Aim of the task
Which lines of the listing hold the string "случае"? Show each of them.

Supplied material
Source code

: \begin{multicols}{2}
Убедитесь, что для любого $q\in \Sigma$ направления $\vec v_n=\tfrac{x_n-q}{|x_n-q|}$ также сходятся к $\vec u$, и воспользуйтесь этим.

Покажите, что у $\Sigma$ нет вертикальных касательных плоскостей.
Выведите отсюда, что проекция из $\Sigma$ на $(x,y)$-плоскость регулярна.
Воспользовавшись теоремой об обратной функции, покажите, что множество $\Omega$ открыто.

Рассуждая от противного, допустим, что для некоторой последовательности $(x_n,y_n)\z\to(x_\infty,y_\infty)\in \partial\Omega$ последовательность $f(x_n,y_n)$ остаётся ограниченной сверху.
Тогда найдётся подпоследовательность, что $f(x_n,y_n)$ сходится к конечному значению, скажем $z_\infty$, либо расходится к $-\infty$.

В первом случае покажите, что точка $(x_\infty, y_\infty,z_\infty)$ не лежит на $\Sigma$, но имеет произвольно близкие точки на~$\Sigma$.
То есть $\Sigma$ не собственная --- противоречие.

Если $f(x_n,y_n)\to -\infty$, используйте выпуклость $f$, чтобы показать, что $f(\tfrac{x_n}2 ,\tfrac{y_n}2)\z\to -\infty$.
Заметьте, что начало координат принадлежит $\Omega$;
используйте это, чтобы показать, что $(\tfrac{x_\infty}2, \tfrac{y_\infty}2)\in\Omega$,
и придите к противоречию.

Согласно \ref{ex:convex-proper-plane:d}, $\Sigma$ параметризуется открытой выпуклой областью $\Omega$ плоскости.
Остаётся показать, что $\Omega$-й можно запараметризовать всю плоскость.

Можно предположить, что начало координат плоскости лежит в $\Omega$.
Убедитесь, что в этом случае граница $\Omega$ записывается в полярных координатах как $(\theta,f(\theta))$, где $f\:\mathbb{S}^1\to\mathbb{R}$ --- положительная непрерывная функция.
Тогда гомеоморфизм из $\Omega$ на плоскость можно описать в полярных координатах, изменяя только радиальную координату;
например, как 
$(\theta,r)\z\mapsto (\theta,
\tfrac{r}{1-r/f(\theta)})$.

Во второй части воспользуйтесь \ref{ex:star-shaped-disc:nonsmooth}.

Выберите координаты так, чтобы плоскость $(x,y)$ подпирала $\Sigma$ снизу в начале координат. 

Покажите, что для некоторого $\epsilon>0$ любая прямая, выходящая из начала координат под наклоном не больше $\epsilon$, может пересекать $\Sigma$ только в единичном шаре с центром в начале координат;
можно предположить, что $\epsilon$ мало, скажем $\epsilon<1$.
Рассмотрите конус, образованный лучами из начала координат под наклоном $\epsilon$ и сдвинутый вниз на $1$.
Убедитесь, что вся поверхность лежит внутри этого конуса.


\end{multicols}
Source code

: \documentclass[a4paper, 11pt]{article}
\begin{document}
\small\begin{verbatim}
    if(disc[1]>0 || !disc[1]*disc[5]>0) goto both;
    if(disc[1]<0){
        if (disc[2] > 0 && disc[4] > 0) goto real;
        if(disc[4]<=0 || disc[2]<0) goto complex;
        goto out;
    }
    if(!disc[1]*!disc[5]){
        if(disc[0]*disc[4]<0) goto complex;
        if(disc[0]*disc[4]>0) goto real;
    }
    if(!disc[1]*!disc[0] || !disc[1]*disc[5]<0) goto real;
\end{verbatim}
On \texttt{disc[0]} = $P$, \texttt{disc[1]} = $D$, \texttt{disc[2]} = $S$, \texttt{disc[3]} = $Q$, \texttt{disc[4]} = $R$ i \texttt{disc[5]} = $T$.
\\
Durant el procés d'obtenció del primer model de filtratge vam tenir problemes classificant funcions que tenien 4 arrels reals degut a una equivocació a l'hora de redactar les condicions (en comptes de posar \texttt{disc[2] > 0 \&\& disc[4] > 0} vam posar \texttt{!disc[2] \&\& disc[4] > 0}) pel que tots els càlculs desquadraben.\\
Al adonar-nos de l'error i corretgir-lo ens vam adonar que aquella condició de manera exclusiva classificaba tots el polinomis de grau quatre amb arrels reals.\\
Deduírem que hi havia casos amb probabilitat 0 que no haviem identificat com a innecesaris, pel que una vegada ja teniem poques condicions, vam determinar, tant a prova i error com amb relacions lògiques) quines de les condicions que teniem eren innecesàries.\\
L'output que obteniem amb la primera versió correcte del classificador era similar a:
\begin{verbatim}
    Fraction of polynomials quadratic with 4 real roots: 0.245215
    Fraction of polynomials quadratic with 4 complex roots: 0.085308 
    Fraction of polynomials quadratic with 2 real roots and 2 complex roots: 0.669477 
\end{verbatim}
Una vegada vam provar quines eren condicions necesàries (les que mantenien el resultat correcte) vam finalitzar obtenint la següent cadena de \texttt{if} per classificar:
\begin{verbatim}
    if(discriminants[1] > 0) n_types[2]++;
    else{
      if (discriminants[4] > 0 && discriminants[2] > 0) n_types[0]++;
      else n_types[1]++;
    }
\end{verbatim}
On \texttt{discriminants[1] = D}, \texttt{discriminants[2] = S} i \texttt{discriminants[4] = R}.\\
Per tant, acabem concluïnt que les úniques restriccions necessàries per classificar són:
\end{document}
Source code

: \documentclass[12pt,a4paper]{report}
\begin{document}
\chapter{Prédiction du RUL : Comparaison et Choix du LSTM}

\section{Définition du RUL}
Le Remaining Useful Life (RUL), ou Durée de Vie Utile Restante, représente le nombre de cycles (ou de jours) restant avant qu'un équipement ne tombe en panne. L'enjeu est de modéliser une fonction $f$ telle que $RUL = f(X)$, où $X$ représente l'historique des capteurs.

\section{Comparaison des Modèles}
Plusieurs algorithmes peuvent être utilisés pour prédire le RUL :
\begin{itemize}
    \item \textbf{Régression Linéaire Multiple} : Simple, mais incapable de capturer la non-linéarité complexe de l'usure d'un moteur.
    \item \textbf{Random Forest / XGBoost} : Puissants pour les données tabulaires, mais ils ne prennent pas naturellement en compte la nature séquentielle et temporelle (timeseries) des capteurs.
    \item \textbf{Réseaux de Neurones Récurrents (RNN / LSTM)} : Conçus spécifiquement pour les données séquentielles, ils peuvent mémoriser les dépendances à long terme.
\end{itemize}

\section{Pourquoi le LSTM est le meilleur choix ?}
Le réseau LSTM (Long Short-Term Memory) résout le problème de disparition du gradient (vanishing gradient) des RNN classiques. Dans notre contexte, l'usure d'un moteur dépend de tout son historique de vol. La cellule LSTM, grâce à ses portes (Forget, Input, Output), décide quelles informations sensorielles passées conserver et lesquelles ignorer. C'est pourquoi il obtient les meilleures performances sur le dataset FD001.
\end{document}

Written answer
В первом случае покажите, что точка $(x_\infty, y_\infty,z_\infty)$ не лежит на $\Sigma$, но имеет произвольно близкие точки на~$\Sigma$.
Убедитесь, что в этом случае граница $\Omega$ записывается в полярных координатах как $(\theta,f(\theta))$, где $f\:\mathbb{S}^1\to\mathbb{R}$ --- положительная непрерывная функция.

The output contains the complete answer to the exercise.